To investigate the effect of periodontitis on the development of kidney damage in obese mice and its possible mechanism. C57 BL/6J mice were fed high‑fat (HF) or low‑fat (LF) diet and then divided into four groups: obesity with periodontitis (HFP), obesity without periodontitis (HFC), normal mice with periodontitis (LFP) and normal mice without periodontitis (LFC). Serum indicators of renal function, namely serum total protein (TP), albumin (ALB), creatinine (Cr) and blood urea nitrogen (UREA) were measured.
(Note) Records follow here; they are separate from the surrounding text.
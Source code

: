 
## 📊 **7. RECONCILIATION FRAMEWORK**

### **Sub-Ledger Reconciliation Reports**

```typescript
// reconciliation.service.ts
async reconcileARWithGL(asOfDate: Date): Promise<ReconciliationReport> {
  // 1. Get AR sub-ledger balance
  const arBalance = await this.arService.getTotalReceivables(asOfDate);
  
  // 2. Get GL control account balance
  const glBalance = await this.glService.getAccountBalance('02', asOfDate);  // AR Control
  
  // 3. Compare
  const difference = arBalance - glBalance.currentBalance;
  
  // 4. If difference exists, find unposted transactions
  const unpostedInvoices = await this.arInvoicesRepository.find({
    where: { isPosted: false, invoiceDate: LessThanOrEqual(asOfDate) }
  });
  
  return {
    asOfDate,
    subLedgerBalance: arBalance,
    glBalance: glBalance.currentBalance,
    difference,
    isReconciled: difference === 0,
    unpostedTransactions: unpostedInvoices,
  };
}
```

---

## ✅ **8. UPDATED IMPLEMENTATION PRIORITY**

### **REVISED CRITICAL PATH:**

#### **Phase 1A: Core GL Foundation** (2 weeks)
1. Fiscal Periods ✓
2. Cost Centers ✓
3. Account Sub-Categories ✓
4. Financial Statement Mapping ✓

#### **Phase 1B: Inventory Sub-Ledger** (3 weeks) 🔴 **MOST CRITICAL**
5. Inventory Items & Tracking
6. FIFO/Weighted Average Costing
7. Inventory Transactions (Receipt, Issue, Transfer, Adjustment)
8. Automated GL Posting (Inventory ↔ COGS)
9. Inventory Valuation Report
The histopathological examination of kidney tissues was performed. The expressions of transforming growth factor-β1 (TGF-β1), matrix metalloproteinase-2 (MMP2) and tissue inhibitors of metalloproteinases-1 (TIMP1) were detected by immunohistochemistry and real time RT-PCR. Obesity decreased TP and ALB, and increased serum Cr and UREA levels in normal and periodontitis mice groups, as well as induced glomerular and tubulointerstitial pathologic changes. Tubulointerstitial fibrosis was more severe in HFP group. In obese mice, periodontitis caused the downregulation of MMP2, and upregulation of TIMP1 and TGF-β1 at transcriptional and translational levels. In obese mice, periodontitis may aggravate pathological changes in the kidney. The possible mechanism might lie in downregulation of MMP2 and upregulation of MMP inhibitor, TIMP1, and TGF-β1 (Tab. 1, Fig. 4, Ref. 16).